Bevor David Garrett anfing, Michael Jackson mit Mozart zu kombinieren, erfüllte er alle Voraussetzungen, um als Hoffnungsträger der Klassik-Branche zu gelten. Mit braver Bubi-Frisur und spießigen Klamotten trat der 1980 in Aachen geborene Sohn einer amerikanischen Primaballerina und eines deutschen Juristen vor bürgerlichem Publikum auf.

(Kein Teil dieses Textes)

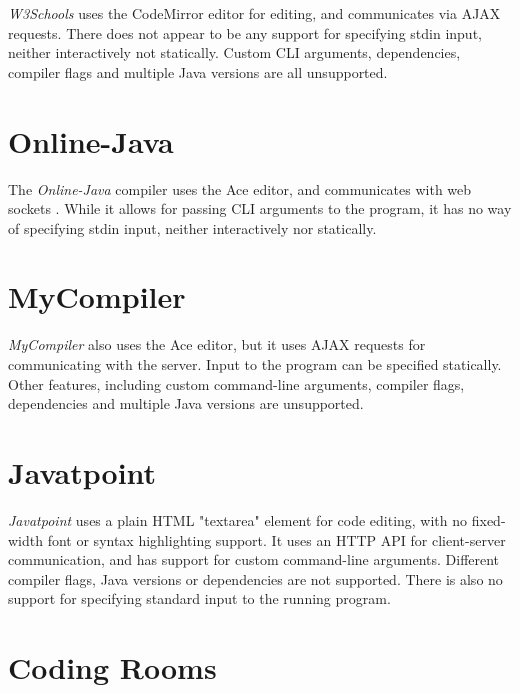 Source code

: \emph{W3Schools} \cite{w3schools-2022} uses the CodeMirror editor for editing, and communicates via AJAX requests. There does not appear to be any support for specifying stdin input, neither interactively not statically. Custom CLI arguments, dependencies, compiler flags and multiple Java versions are all unsupported.


\section{Online-Java}

The \emph{Online-Java} compiler uses the Ace editor, and communicates with web sockets \cite{online-ide-2022}. While it allows for passing CLI arguments to the program, it has no way of specifying stdin input, neither interactively nor statically.


\section{MyCompiler}

\emph{MyCompiler} \cite{mycompiler-2022} also uses the Ace editor, but it uses AJAX requests for communicating with the server. Input to the program can be specified statically. Other features, including custom command-line arguments, compiler flags, dependencies and multiple Java versions are unsupported.


\section{Javatpoint}

\emph{Javatpoint} \cite{javatpoint-2022} uses a plain HTML "textarea" element for code editing, with no fixed-width font or syntax highlighting support. It uses an HTTP API for client-server communication, and has support for custom command-line arguments. Different compiler flags, Java versions or dependencies are not supported. There is also no support for specifying standard input to the running program.


\section{Coding Rooms}


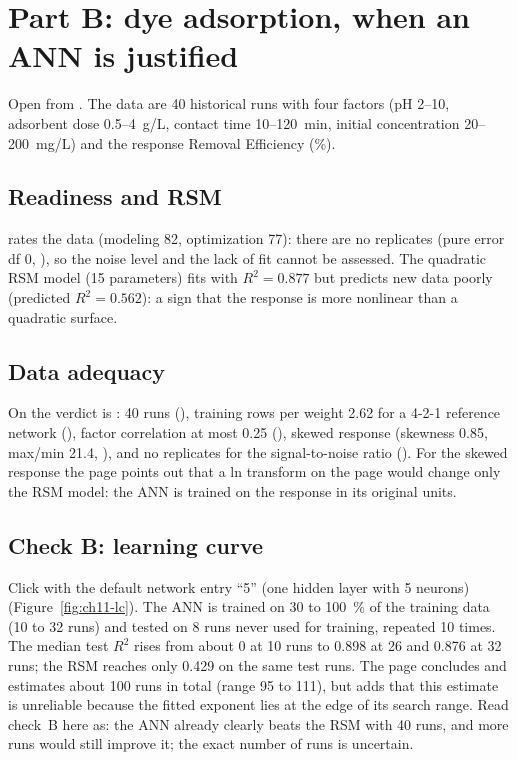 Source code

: \section{Part B: dye adsorption, when an ANN is justified}
\label{sec:ch11-dye}
Open  from . The data are 40
historical runs with four factors (pH 2--10, adsorbent dose 0.5--4~g/L, contact time 10--120~min, initial concentration
20--200~mg/L) and the response Removal Efficiency (\%).

\subsection{Readiness and RSM}
 rates the data  (modeling 82, optimization 77): there are no
replicates (pure error df 0, ), so the noise level and the lack of fit cannot be assessed. The quadratic RSM
model (15 parameters) fits with $R^2=0.877$ but predicts new data poorly (predicted $R^2=0.562$): a sign that the
response is more nonlinear than a quadratic surface.

\subsection{Data adequacy}
On  the  verdict is : 40 runs (), training rows per
weight 2.62 for a 4-2-1 reference network (), factor correlation at most 0.25 (), skewed response
(skewness 0.85, max/min 21.4, ), and no replicates for the signal-to-noise ratio (). For the
skewed response the page points out that a ln transform on the  page would change only the RSM model:
the ANN is trained on the response in its original units.

\subsection{Check B: learning curve}
Click  with the default network entry ``5'' (one hidden layer with 5 neurons)
(Figure~\ref{fig:ch11-lc}). The ANN is trained on 30 to 100~\% of the training data (10 to 32 runs) and tested on
8 runs never used for training, repeated 10 times. The median test $R^2$ rises from about 0 at 10 runs to 0.898 at 26
and 0.876 at 32 runs; the RSM reaches only 0.429 on the same test runs. The page concludes  and estimates about 100 runs in total (range 95 to 111), but adds that this estimate is unreliable because the
fitted exponent lies at the edge of its search range. Read check~B here as: the ANN already clearly beats the RSM with
40 runs, and more runs would still improve it; the exact number of runs is uncertain.

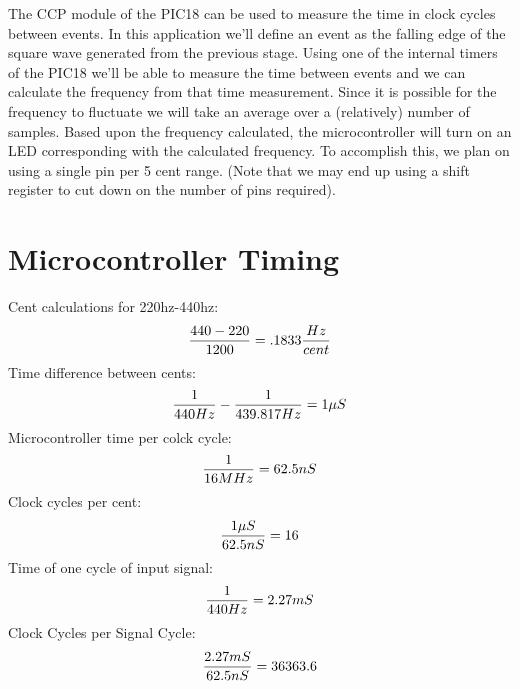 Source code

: \documentclass[12pt]{article}
\begin{document}
The CCP module of the PIC18 can be used to measure the time in clock cycles between events. In this
application we'll define an event as the falling edge of the square wave generated from the previous
stage. Using one of the internal timers of the PIC18 we'll be able to measure the time between events
and we can calculate the frequency from that time measurement. Since it is possible for the frequency
to fluctuate we will take an average over a (relatively) number of samples. Based upon the frequency
calculated, the microcontroller will turn on an LED corresponding with the calculated frequency. To
accomplish this, we plan on using a single pin per 5 cent range. (Note that we may end up using a shift
register to cut down on the number of pins required).

\section{Microcontroller Timing}
Cent calculations for 220hz-440hz:
\begin{equation}
{{440 - 220} \over 1200} = .1833 {Hz \over cent}
\end{equation}
Time difference between cents:
\begin{equation}
{1 \over 440 Hz} - {1 \over 439.817 Hz} = 1\mu S
\end{equation}
Microcontroller time per colck cycle:
\begin{equation}
{1 \over 16 MHz} = 62.5nS
\end{equation}
Clock cycles per cent:
\begin{equation}
{1\mu S \over 62.5 nS} = 16
\end{equation}
Time of one cycle of input signal:
\begin{equation}
{1 \over 440 Hz} = 2.27 mS
\end{equation}
Clock Cycles per Signal Cycle:
\begin{equation}
{2.27 mS \over 62.5 nS} = 36363.6
\end{equation}
\end{document}
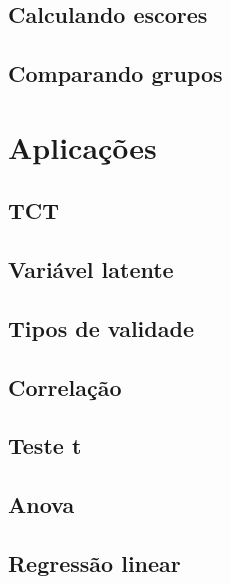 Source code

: \documentclass[
]{book}
\begin{document}
\hypertarget{calculando-escores}{%
\section{Calculando escores}\label{calculando-escores}}

\hypertarget{comparando-grupos}{%
\section{Comparando grupos}\label{comparando-grupos}}

\hypertarget{aplicacoes}{%
\chapter{Aplicações}\label{aplicacoes}}

\hypertarget{tct}{%
\section{TCT}\label{tct}}

\hypertarget{variuxe1vel-latente}{%
\section{Variável latente}\label{variuxe1vel-latente}}

\hypertarget{tipos-de-validade}{%
\section{Tipos de validade}\label{tipos-de-validade}}

\hypertarget{correlauxe7uxe3o}{%
\section{Correlação}\label{correlauxe7uxe3o}}

\hypertarget{teste-t}{%
\section{Teste t}\label{teste-t}}

\hypertarget{anova}{%
\section{Anova}\label{anova}}

\hypertarget{regressuxe3o-linear}{%
\section{Regressão linear}\label{regressuxe3o-linear}}
\end{document}
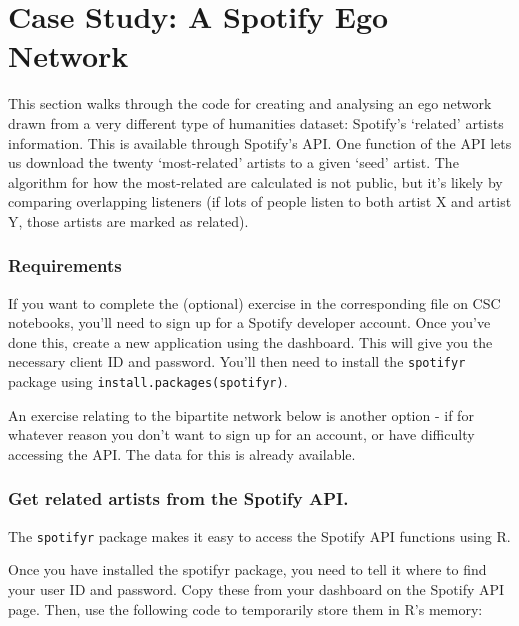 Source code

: \documentclass[
]{book}
\begin{document}
\hypertarget{case-study-a-spotify-ego-network}{%
\section{Case Study: A Spotify Ego Network}\label{case-study-a-spotify-ego-network}}

This section walks through the code for creating and analysing an ego network drawn from a very different type of humanities dataset: Spotify's `related' artists information. This is available through Spotify's API. One function of the API lets us download the twenty `most-related' artists to a given `seed' artist. The algorithm for how the most-related are calculated is not public, but it's likely by comparing overlapping listeners (if lots of people listen to both artist X and artist Y, those artists are marked as related).

\hypertarget{requirements}{%
\subsubsection{Requirements}\label{requirements}}

If you want to complete the (optional) exercise in the corresponding file on CSC notebooks, you'll need to sign up for a Spotify developer account. Once you've done this, create a new application using the dashboard. This will give you the necessary client ID and password. You'll then need to install the \texttt{spotifyr} package using \texttt{install.packages(\textquotesingle{}spotifyr)}.

An exercise relating to the bipartite network below is another option - if for whatever reason you don't want to sign up for an account, or have difficulty accessing the API. The data for this is already available.

\hypertarget{get-related-artists-from-the-spotify-api.}{%
\subsubsection{Get related artists from the Spotify API.}\label{get-related-artists-from-the-spotify-api.}}

The \texttt{spotifyr} package makes it easy to access the Spotify API functions using R.

Once you have installed the spotifyr package, you need to tell it where to find your user ID and password. Copy these from your dashboard on the Spotify API page. Then, use the following code to temporarily store them in R's memory:
\end{document}
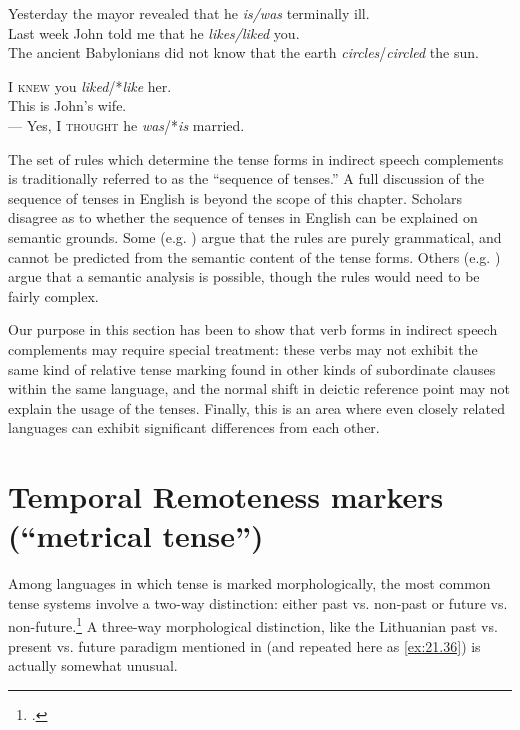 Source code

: \ea \label{ex:21.34}
\ea  Yesterday the mayor revealed that he \textit{is/was} terminally ill.\\
\ex Last week John told me that he \textit{likes/liked} you.\\
\ex The ancient Babylonians did not know that the earth \textit{circles}/\textit{circled} the sun.
                       \z
\z

\ea \label{ex:21.35}
\ea  I \textsc{knew} you \textit{liked}/*\textit{like} her.\\
\ex This is John’s wife.\\
  — Yes, I \textsc{thought} he \textit{was}/*\textit{is} married.
                       \z
\z


The set of rules which determine the tense forms in indirect speech complements is traditionally referred to as the “sequence of tenses.” A full discussion of the sequence of tenses in English is beyond the scope of this chapter. Scholars disagree as to whether the sequence of tenses in English can be explained on semantic grounds. Some (e.g. \citealt{Comrie1985}) argue that the rules are purely grammatical, and cannot be predicted from the semantic content of the tense forms. Others (e.g. \citealt{Declerck1991}) argue that a semantic analysis is possible, though the rules would need to be fairly complex.



Our purpose in this section has been to show that verb forms in indirect speech complements may require special treatment: these verbs may not exhibit the same kind of relative tense marking found in other kinds of subordinate clauses within the same language, and the normal shift in deictic reference point may not explain the usage of the tenses. Finally, this is an area where even closely related languages can exhibit significant differences from each other.


\section{Temporal Remoteness markers (“metrical tense”)}\label{sec:21.5}

Among languages in which tense is marked morphologically, the most common tense systems involve a two-way distinction: either past vs. non-past or future vs. non-future.\footnote{\citet{ChungTimberlake1985}.} A three-way morphological distinction, like the Lithuanian past vs. present vs. future paradigm mentioned in  (and repeated here as \ref{ex:21.36}) is actually somewhat unusual.


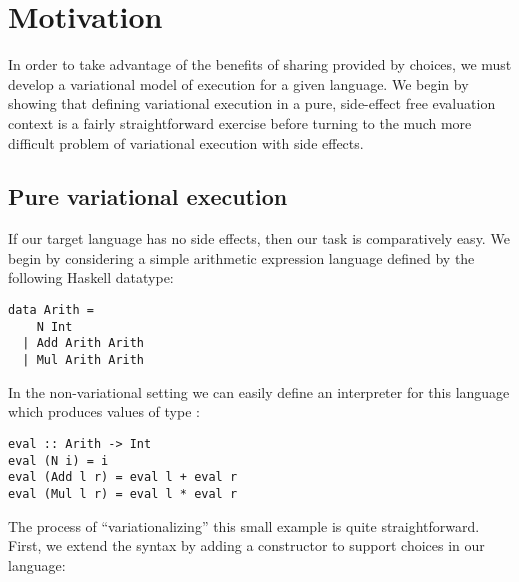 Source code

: \documentclass[12pt,oneside]{book}
\begin{document}
\begin{center}
\end{center}




\chapter{Motivation}
\label{ch:mot}

In order to take advantage of the benefits of sharing provided by choices, we must develop a variational
model of execution for a given language. We begin by showing that defining variational execution in a pure,
side-effect free evaluation context is a fairly straightforward exercise before turning to the much more
difficult problem of variational execution with side effects.

\section{Pure variational execution}
\label{sec:purevar}

If our target language has no side effects, then
our task is comparatively easy. We begin by considering a simple arithmetic expression language
defined by the following Haskell datatype:

\begin{lstlisting}
data Arith =
    N Int
  | Add Arith Arith
  | Mul Arith Arith
\end{lstlisting}

In the non-variational setting we can easily define an interpreter for this language which produces
values of type :

\begin{lstlisting}
eval :: Arith -> Int
eval (N i) = i
eval (Add l r) = eval l + eval r
eval (Mul l r) = eval l * eval r
\end{lstlisting}

The process of ``variationalizing'' this small example is quite straightforward. First, we extend the syntax by adding a
constructor to support choices in our language:
\end{document}
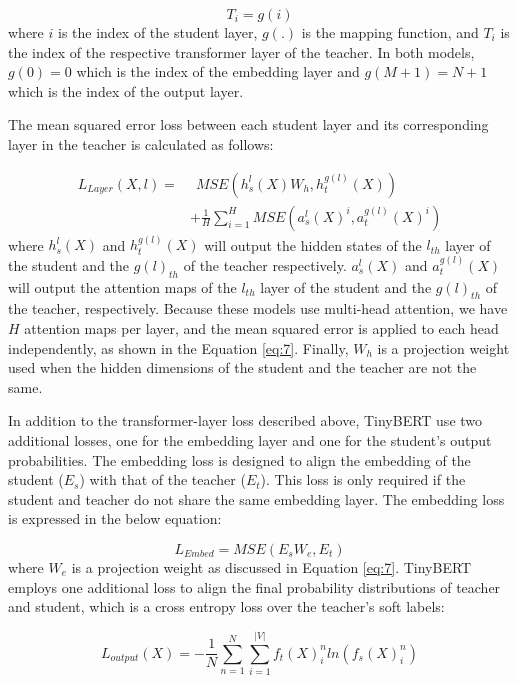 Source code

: \documentclass{article}
\begin{document}
\begin{equation}
    T_i = g(i)
\end{equation}
where $i$ is the index of the student layer, $g(.)$ is the mapping function, and $T_i$ is the index of the respective transformer layer of the teacher. In both models, $g(0) = 0$ which is the index of the embedding layer and $g(M + 1) = N + 1$ which is the index of the output layer.

The mean squared error loss between each student layer and its corresponding layer in the teacher is calculated as follows: 

\begin{align} \label{eq:7}
    L_{Layer}(X, l) =  & \hspace{5pt} MSE(h_s^l(X) W_{h} , h_t^{g(l)}(X))\\
                     & + \frac{1}{H}\sum^H_{i=1} MSE(a_s^l(X)^i, a_t^{g(l)}(X)^i) \nonumber
\end{align}
where $h_s^l(X)$ and $h_t^{g(l)}(X)$ will output the hidden states of the $l_{th}$ layer of the student and the $g(l)_{th}$ of the teacher respectively. $a_s^l(X)$ and $a_t^{g(l)}(X)$ will output the attention maps of the $l_{th}$ layer of the student and the $g(l)_{th}$ of the teacher, respectively. Because these models use multi-head attention, we have $H$ attention maps per layer, and the mean squared error is applied to each head independently, as shown in the Equation \ref{eq:7}. Finally, $W_{h}$ is a projection weight used when the hidden dimensions of the student and the teacher are not the same.

In addition to the transformer-layer loss described above, TinyBERT use two additional losses, one for the embedding layer and one for the student's output probabilities. The embedding loss is designed to align the embedding of the student ($E_s$) with that of the teacher ($E_t$). This loss is only required if the student and teacher do not share the same embedding layer. The embedding loss is expressed in the below equation:

\begin{equation}
    L_{Embed} = MSE(E_{s} W_{e} , E_t)
\end{equation}
where $W_{e}$ is a projection weight as discussed in Equation \ref{eq:7}. TinyBERT employs one additional loss to align the final probability distributions of teacher and student, which is a cross entropy loss over the teacher's soft labels:

\begin{equation}\label{eq:8}
    L_{output}(X) = -\frac{1}{N}\sum^{N}_{n=1}\sum^{|V|}_{i=1} f_{t}(X)^{n}_{i}ln(f_{s}(X)_{i}^{n})
\end{equation}
\end{document}
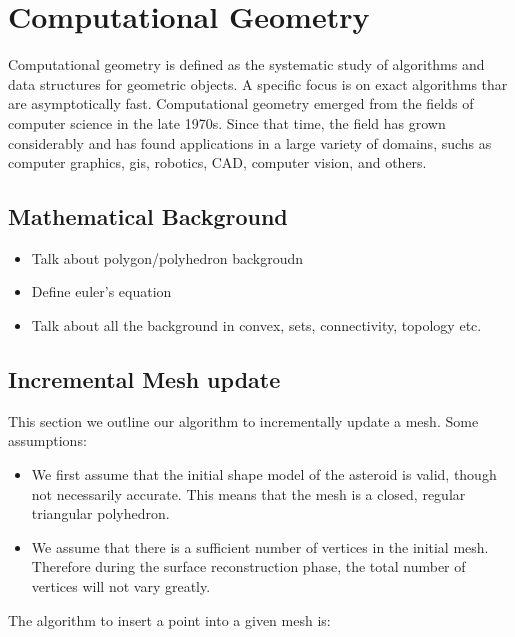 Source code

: 
\chapter{Computational Geometry}

Computational geometry is defined as the systematic study of algorithms and data structures for geometric objects.
A specific focus is on exact algorithms thar are asymptotically fast.
Computational geometry emerged from the fields of computer science in the late 1970s.
Since that time, the field has grown considerably and has found applications in a large variety of domains, suchs as computer graphics, \gls{gis}, robotics, \gls{CAD}, computer vision, and others.

\section{Mathematical Background}

\begin{itemize}
    \item Talk about polygon/polyhedron backgroudn
    \item Define euler's equation
    \item Talk about all the background in convex, sets, connectivity, topology etc.
\end{itemize}

\section{Incremental Mesh update}

This section we outline our algorithm to incrementally update a mesh. 
Some assumptions:

\begin{itemize}
    \item We first assume that the initial shape model of the asteroid is valid, though not necessarily accurate.
        This means that the mesh is a closed, regular triangular polyhedron.
    \item We assume that there is a sufficient number of vertices in the initial mesh. 
        Therefore during the surface reconstruction phase, the total number of vertices will not vary greatly.
\end{itemize}

The algorithm to insert a point into a given mesh is:

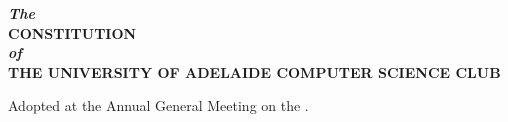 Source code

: \begin{titlepage}
    \begin{center}
        \vspace{1cm}
        \LARGE\textbf{\textit{The}} \\
        \huge\textbf{CONSTITUTION} \\
        \LARGE\textbf{\textit{of}} \\
        \huge\textbf{THE UNIVERSITY OF ADELAIDE COMPUTER SCIENCE CLUB}

        \vfill
        
        \vfill

        \Large
        Adopted at the Annual General Meeting on the \adoptedLongDate.
    \end{center}
\end{titlepage}
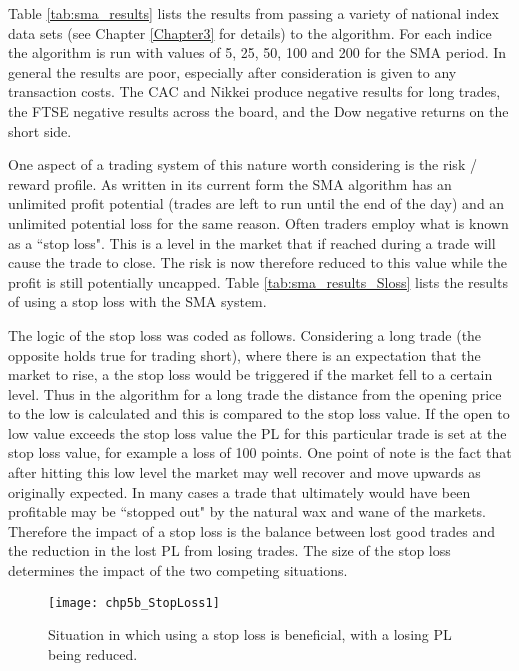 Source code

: Table \ref{tab:sma_results} lists the results from passing a variety of national index data sets (see Chapter \ref{Chapter3} for details) to the algorithm. For each indice the algorithm is run with values of 5, 25, 50, 100 and 200 for the SMA period. In general the results are poor, especially after consideration is given to any transaction costs. The CAC and Nikkei produce negative results for long trades, the FTSE negative results across the board, and the Dow negative returns on the short side.




One aspect of a trading system of this nature worth considering is the risk / reward profile. As written in its current form the SMA algorithm has an unlimited profit potential (trades are left to run until the end of the day) and an unlimited potential loss for the same reason. Often traders employ what is known as a \textquotedblleft stop loss". This is a level in the market that if reached during a trade will cause the trade to close. The risk is now therefore reduced to this value while the profit is still potentially uncapped. Table \ref{tab:sma_results_Sloss} lists the results of using a stop loss with the SMA system.

The logic of the stop loss was coded as follows. Considering a long trade (the opposite holds true for trading short), where there is an expectation that the market to rise, a the stop loss would be triggered if the market fell to a certain  level. Thus in the algorithm for a long trade the distance from the opening price to the low is calculated and this is compared to the stop loss value. If the open to low value exceeds the stop loss value the PL for this particular trade is set at the stop loss value, for example a loss of 100 points. One point of note is the fact that after hitting this low level the market may well recover and move upwards as originally expected. In many cases a trade that ultimately would have been profitable may be \textquotedblleft stopped out" by the natural wax and wane of the markets. Therefore the impact of a stop loss is the balance between lost good trades and the reduction in the lost PL from losing trades. The size of the stop loss determines the impact of the two competing situations.

\begin{figure}[tbph]
\centering
\texttt{[image: chp5b\_StopLoss1]}
\caption[Situation in which using a stop loss is beneficial]{Situation in which using a stop loss is beneficial, with a losing PL being reduced.}
\label{fig:chp5:sloss1}
\end{figure}

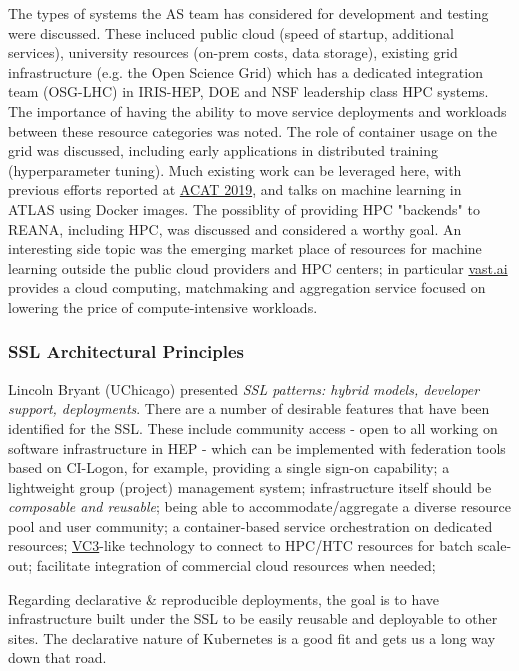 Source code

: \documentclass[11pt,letterpaper,fleqn]{article}
\begin{document}
The types of systems the AS team has considered for development and testing were discussed.  These incluced public cloud (speed of startup, additional services), university resources (on-prem costs, data storage), existing grid infrastructure (e.g. the Open Science Grid) which has a dedicated integration team (OSG-LHC) in IRIS-HEP, DOE and NSF leadership class HPC systems.  The importance of having the ability to move service deployments and workloads between these resource categories was noted.
The role of container usage on the grid was discussed, including early applications in distributed training (hyperparameter tuning).  Much existing work can be leveraged here, with previous efforts reported at \href{https://indico.cern.ch/event/708041/}{ACAT 2019}, and talks on machine learning in ATLAS using Docker images.
The possiblity of providing HPC "backends" to REANA, including HPC, was discussed and considered a worthy goal.  An interesting side topic was the emerging market place of resources for machine learning outside the public cloud providers and HPC centers; in particular \href{Vast.ai}{vast.ai} provides a cloud computing,   matchmaking and aggregation service focused on lowering the price of compute-intensive workloads.


\subsubsection{SSL Architectural Principles}
Lincoln Bryant (UChicago) presented {\it SSL patterns: hybrid models, developer support, deployments}.  There are a number of desirable features that have been identified for the SSL.  These include community access - open to all working on software infrastructure in HEP - which can be implemented with federation tools based on CI-Logon, for example, providing a single sign-on capability; a lightweight group (project) management system; infrastructure itself should be {\it composable and reusable}; being able to accommodate/aggregate a diverse resource pool and user community; a container-based service orchestration on dedicated resources; \href{http://www.virtualclusters.org/}{VC3}-like technology to connect to HPC/HTC resources for batch scale-out; facilitate integration of commercial cloud resources when needed;

Regarding declarative \& reproducible deployments, the goal is to have infrastructure built under the SSL to be easily reusable and deployable to other sites. The
declarative nature of Kubernetes is a good fit and gets us a long way down that road.
\end{document}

„Ich hatte damals wirklich keine jungen Menschen um mich herum und zu meinen Konzerten kamen fast nur ältere Zuhörer“, sagte Garrett im Interview mit der Nachrichtenagentur dpa. Nicht einmal zu seiner Schwester und seinem Bruder habe er wegen seines streng getakteten Übungsplans viel Kontakt gehabt. „Da zieht man sich eben an wie ein 50-Jähriger. Oder die Eltern geben einem Klamotten, in denen man so aussieht. Das war für mich damals normal.“
Von seinen Eltern wurde das Violinen-Wunderkind zum Erfolg gedrängt und bekam mit 13 Jahren als jüngster Künstler einen Exklusivvertrag bei dem Plattenlabel Deutsche Grammophon. Garrett spielte schwierige Stücke wie „La campanella“ von Niccolò Paganini oder die Teufelstriller-Sonate von Guiseppe Tartini ein.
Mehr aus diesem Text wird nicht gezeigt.